Scientific classification
- Kingdom: Plantae
- Clade: Tracheophytes
- Clade: Gymnospermae
- Division: Cycadophyta
- Class: Cycadopsida
- Order: Cycadales
- Family: Zamiaceae
- Genus: Encephalartos
- Species: E. umbeluziensis
- Binomial name: Encephalartos umbeluziensis R.A.Dyer

= Encephalartos umbeluziensis =

- Genus: Encephalartos
- Species: umbeluziensis
- Authority: R.A.Dyer
- Conservation status: EN

Species of cycad plant from Africa

Encephalartos umbeluziensis is a species of cycad from Africa.
==Description==
This is a short, underground-stemmed cycad.

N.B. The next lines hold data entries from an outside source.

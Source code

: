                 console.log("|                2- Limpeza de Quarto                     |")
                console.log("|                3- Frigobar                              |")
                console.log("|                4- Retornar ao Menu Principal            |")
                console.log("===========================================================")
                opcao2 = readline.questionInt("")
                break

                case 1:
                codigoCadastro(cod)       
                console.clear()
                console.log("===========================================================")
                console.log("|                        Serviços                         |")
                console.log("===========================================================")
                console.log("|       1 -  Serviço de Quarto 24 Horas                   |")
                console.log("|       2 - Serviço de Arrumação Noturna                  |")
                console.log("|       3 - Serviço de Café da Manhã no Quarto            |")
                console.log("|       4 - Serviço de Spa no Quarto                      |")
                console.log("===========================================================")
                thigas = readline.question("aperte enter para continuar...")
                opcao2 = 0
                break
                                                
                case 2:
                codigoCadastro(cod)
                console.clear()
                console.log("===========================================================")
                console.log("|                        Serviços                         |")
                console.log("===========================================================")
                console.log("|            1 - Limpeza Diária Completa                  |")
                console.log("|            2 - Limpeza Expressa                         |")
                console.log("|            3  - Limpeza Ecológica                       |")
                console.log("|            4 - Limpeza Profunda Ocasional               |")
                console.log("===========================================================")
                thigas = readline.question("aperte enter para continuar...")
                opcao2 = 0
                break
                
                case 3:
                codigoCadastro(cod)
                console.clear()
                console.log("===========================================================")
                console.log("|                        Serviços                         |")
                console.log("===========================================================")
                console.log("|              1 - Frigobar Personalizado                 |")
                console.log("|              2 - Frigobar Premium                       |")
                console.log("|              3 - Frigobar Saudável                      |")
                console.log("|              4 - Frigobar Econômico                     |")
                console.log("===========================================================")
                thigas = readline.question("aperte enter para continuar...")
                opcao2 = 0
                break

It has 2 to 5 pinnate leaves, each 1–2 m long and slightly curved, supported by a thin 5–10 cm long petiole. The leaves consist of many pairs of lance-shaped, tough leaflets, each up to 30 cm long, with a spine on the upper edge and 1-3 spines on the lower edge. It's a dioecious plant, with male specimens producing 1 to 4 olive green to yellowish, subcylindrical cones, each 25–35 cm long and 6–8 cm wide. Female specimens have 1-4 cylindrical cones, 25–30 cm long and 12–15 cm wide, similar in color to the male cones. The seeds are roughly oval, 2.5-3.5 cm long, and covered with a brown sarcotesta.